Si hay un campo en el que las personas con síndrome de Down son auténticas maestras es en el de la paciencia. Lo son, en primer lugar, porque son pacientes por naturaleza. Pueden estar horas y horas con la misma actividad, si es de su agrado, o esperar sin inmutarse durante periodos de tiempo que parecen interminables a quien con ellas se encuentra. Saben esperar y jamás se desesperan, mientras quien está a su lado se impacienta y pierde los nervios.
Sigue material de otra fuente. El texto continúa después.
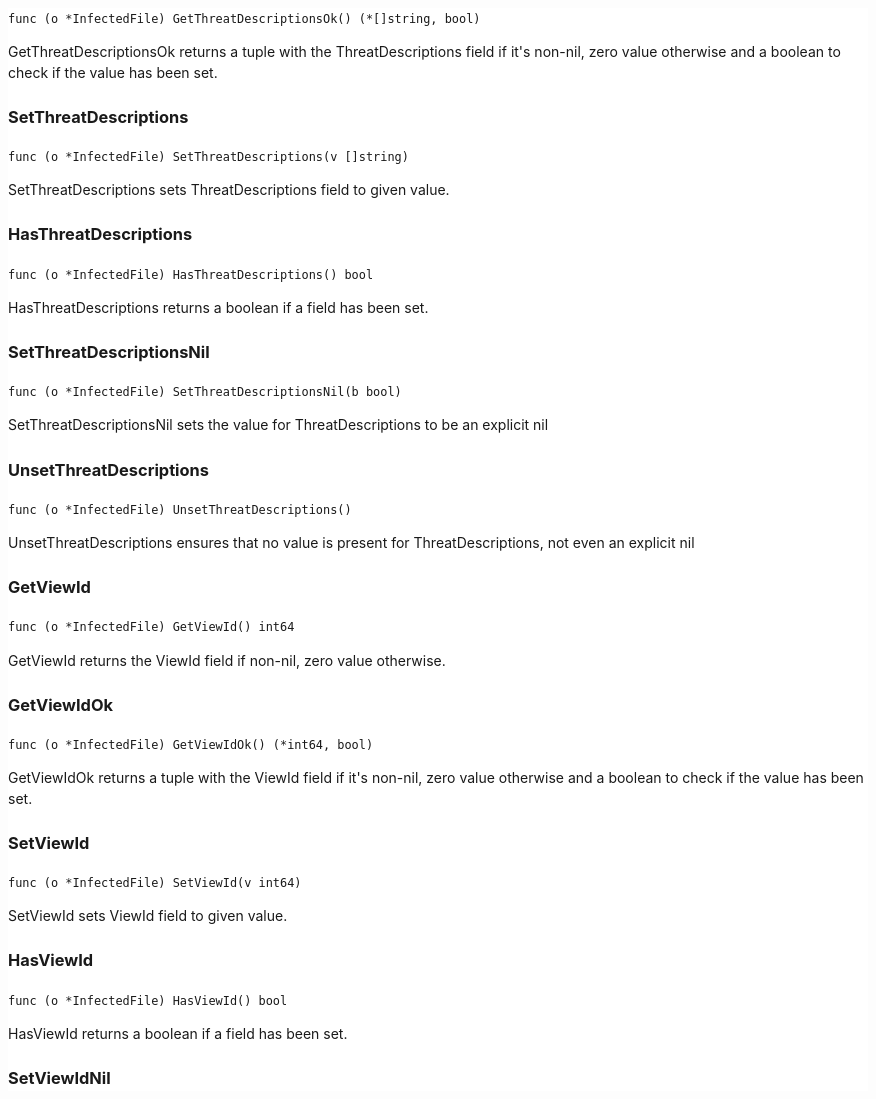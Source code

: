 `func (o *InfectedFile) GetThreatDescriptionsOk() (*[]string, bool)`

GetThreatDescriptionsOk returns a tuple with the ThreatDescriptions field if it's non-nil, zero value otherwise
and a boolean to check if the value has been set.

### SetThreatDescriptions

`func (o *InfectedFile) SetThreatDescriptions(v []string)`

SetThreatDescriptions sets ThreatDescriptions field to given value.

### HasThreatDescriptions

`func (o *InfectedFile) HasThreatDescriptions() bool`

HasThreatDescriptions returns a boolean if a field has been set.

### SetThreatDescriptionsNil

`func (o *InfectedFile) SetThreatDescriptionsNil(b bool)`

 SetThreatDescriptionsNil sets the value for ThreatDescriptions to be an explicit nil

### UnsetThreatDescriptions
`func (o *InfectedFile) UnsetThreatDescriptions()`

UnsetThreatDescriptions ensures that no value is present for ThreatDescriptions, not even an explicit nil
### GetViewId

`func (o *InfectedFile) GetViewId() int64`

GetViewId returns the ViewId field if non-nil, zero value otherwise.

### GetViewIdOk

`func (o *InfectedFile) GetViewIdOk() (*int64, bool)`

GetViewIdOk returns a tuple with the ViewId field if it's non-nil, zero value otherwise
and a boolean to check if the value has been set.

### SetViewId

`func (o *InfectedFile) SetViewId(v int64)`

SetViewId sets ViewId field to given value.

### HasViewId

`func (o *InfectedFile) HasViewId() bool`

HasViewId returns a boolean if a field has been set.

### SetViewIdNil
Y son también maestros de paciencia porque el que no disponga de una buena reserva de paciencia, sea padre o profesional, no podrá permanecer cerca de un niño con síndrome de Down, y si ha de hacerlo, su paciencia mejorará a ojos vista. Nos educan en paciencia, con su ejemplo y con su actitud, pues la paciencia es un poder que crece sin medida en los que conviven con quienes tienen síndrome de Down.
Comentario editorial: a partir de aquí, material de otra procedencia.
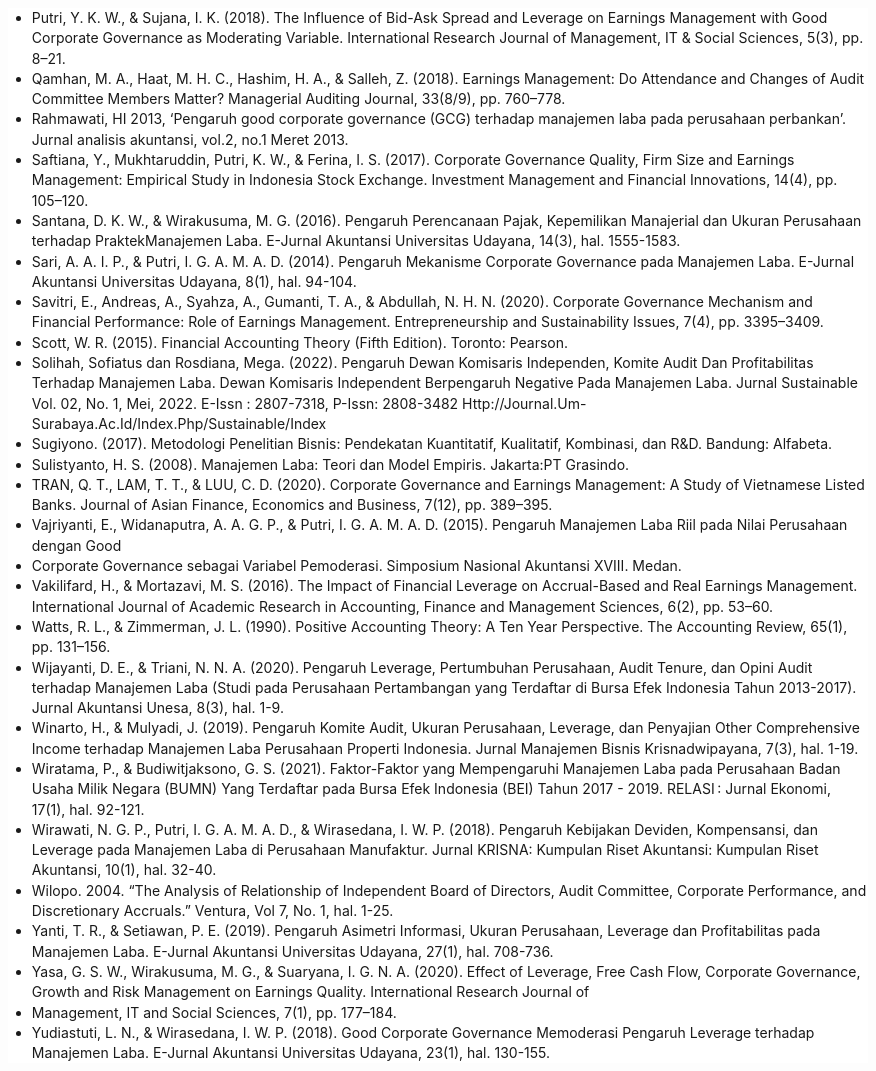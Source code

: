 - Putri, Y. K. W., & Sujana, I. K. (2018). The Influence of Bid-Ask Spread and Leverage on Earnings Management with Good Corporate Governance as Moderating Variable. International Research Journal of Management, IT & Social Sciences, 5(3), pp. 8–21.
- Qamhan, M. A., Haat, M. H. C., Hashim, H. A., & Salleh, Z. (2018). Earnings Management: Do Attendance and Changes of Audit Committee Members Matter? Managerial Auditing Journal, 33(8/9), pp. 760–778.
- Rahmawati, HI 2013, ‘Pengaruh good corporate governance (GCG) terhadap manajemen laba pada perusahaan perbankan’. Jurnal analisis akuntansi, vol.2, no.1 Meret 2013.
- Saftiana, Y., Mukhtaruddin, Putri, K. W., & Ferina, I. S. (2017). Corporate Governance Quality, Firm Size and Earnings Management: Empirical Study in Indonesia Stock Exchange. Investment Management and Financial Innovations, 14(4), pp. 105–120.
- Santana, D. K. W., & Wirakusuma, M. G. (2016). Pengaruh Perencanaan Pajak, Kepemilikan Manajerial dan Ukuran Perusahaan terhadap PraktekManajemen Laba. E-Jurnal Akuntansi Universitas Udayana, 14(3), hal. 1555-1583.
- Sari, A. A. I. P., & Putri, I. G. A. M. A. D. (2014). Pengaruh Mekanisme Corporate Governance pada Manajemen Laba. E-Jurnal Akuntansi Universitas Udayana, 8(1), hal. 94-104.
- Savitri, E., Andreas, A., Syahza, A., Gumanti, T. A., & Abdullah, N. H. N. (2020). Corporate Governance Mechanism and Financial Performance: Role of Earnings Management. Entrepreneurship and Sustainability Issues, 7(4), pp. 3395–3409.
- Scott, W. R. (2015). Financial Accounting Theory (Fifth Edition). Toronto: Pearson.
- Solihah, Sofiatus dan Rosdiana, Mega. (2022). Pengaruh Dewan Komisaris Independen, Komite Audit Dan Profitabilitas Terhadap Manajemen Laba. Dewan Komisaris Independent Berpengaruh Negative Pada Manajemen Laba. Jurnal Sustainable Vol. 02, No. 1, Mei, 2022. E-Issn : 2807-7318, P-Issn: 2808-3482 Http://Journal.Um-Surabaya.Ac.Id/Index.Php/Sustainable/Index
- Sugiyono. (2017). Metodologi Penelitian Bisnis: Pendekatan Kuantitatif, Kualitatif, Kombinasi, dan R&D. Bandung: Alfabeta.
- Sulistyanto, H. S. (2008). Manajemen Laba: Teori dan Model Empiris. Jakarta:PT Grasindo.
- TRAN, Q. T., LAM, T. T., & LUU, C. D. (2020). Corporate Governance and Earnings Management: A Study of Vietnamese Listed Banks. Journal of Asian Finance, Economics and Business, 7(12), pp. 389–395.
- Vajriyanti, E., Widanaputra, A. A. G. P., & Putri, I. G. A. M. A. D. (2015). Pengaruh Manajemen Laba Riil pada Nilai Perusahaan dengan Good
- Corporate Governance sebagai Variabel Pemoderasi. Simposium Nasional Akuntansi XVIII. Medan.
- Vakilifard, H., & Mortazavi, M. S. (2016). The Impact of Financial Leverage on Accrual-Based and Real Earnings Management. International Journal of Academic Research in Accounting, Finance and Management Sciences, 6(2), pp. 53–60.
- Watts, R. L., & Zimmerman, J. L. (1990). Positive Accounting Theory: A Ten Year Perspective. The Accounting Review, 65(1), pp. 131–156.
- Wijayanti, D. E., & Triani, N. N. A. (2020). Pengaruh Leverage, Pertumbuhan Perusahaan, Audit Tenure, dan Opini Audit terhadap Manajemen Laba (Studi pada Perusahaan Pertambangan yang Terdaftar di Bursa Efek Indonesia Tahun 2013-2017). Jurnal Akuntansi Unesa, 8(3), hal. 1-9.
- Winarto, H., & Mulyadi, J. (2019). Pengaruh Komite Audit, Ukuran Perusahaan, Leverage, dan Penyajian Other Comprehensive Income terhadap Manajemen Laba Perusahaan Properti Indonesia. Jurnal Manajemen Bisnis Krisnadwipayana, 7(3), hal. 1-19.
- Wiratama, P., & Budiwitjaksono, G. S. (2021). Faktor-Faktor yang Mempengaruhi Manajemen Laba pada Perusahaan Badan Usaha Milik Negara (BUMN) Yang Terdaftar pada Bursa Efek Indonesia (BEI) Tahun 2017 - 2019. RELASI : Jurnal Ekonomi, 17(1), hal. 92-121.
- Wirawati, N. G. P., Putri, I. G. A. M. A. D., & Wirasedana, I. W. P. (2018). Pengaruh Kebijakan Deviden, Kompensansi, dan Leverage pada Manajemen Laba di Perusahaan Manufaktur. Jurnal KRISNA: Kumpulan Riset Akuntansi: Kumpulan Riset Akuntansi, 10(1), hal. 32-40.
- Wilopo. 2004. “The Analysis of Relationship of Independent Board of Directors, Audit Committee, Corporate Performance, and Discretionary Accruals.” Ventura, Vol 7, No. 1, hal. 1-25.
- Yanti, T. R., & Setiawan, P. E. (2019). Pengaruh Asimetri Informasi, Ukuran Perusahaan, Leverage dan Profitabilitas pada Manajemen Laba. E-Jurnal Akuntansi Universitas Udayana, 27(1), hal. 708-736.
- Yasa, G. S. W., Wirakusuma, M. G., & Suaryana, I. G. N. A. (2020). Effect of Leverage, Free Cash Flow, Corporate Governance, Growth and Risk Management on Earnings Quality. International Research Journal of
- Management, IT and Social Sciences, 7(1), pp. 177–184.
- Yudiastuti, L. N., & Wirasedana, I. W. P. (2018). Good Corporate Governance Memoderasi Pengaruh Leverage terhadap Manajemen Laba. E-Jurnal Akuntansi Universitas Udayana, 23(1), hal. 130-155.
La paciencia, además, cuenta con un mágico poder. Quien espera tranquilamente el logro de su objetivo y se distancia de él, sin plantearse cuánto tiempo tardará en alcanzarlo, automáticamente se libra en su mente de la prisión de la meta y puede disfrutar de las delicias del viaje. La paciencia infinita produce frutos inmediatos, por ser una actitud mental. Al desvincularse uno del objetivo, al distanciarse de la meta, se tropieza automáticamente y sin querer con la paz y, por tanto, con el logro final. La felicidad, a fin de cuentas, no es una estación a la que se llega, sino una manera de viajar (Serrano, 2001). Y quien aprenda a deslindarse de la estación de llegada sabrá deleitarse con cada instante del trayecto.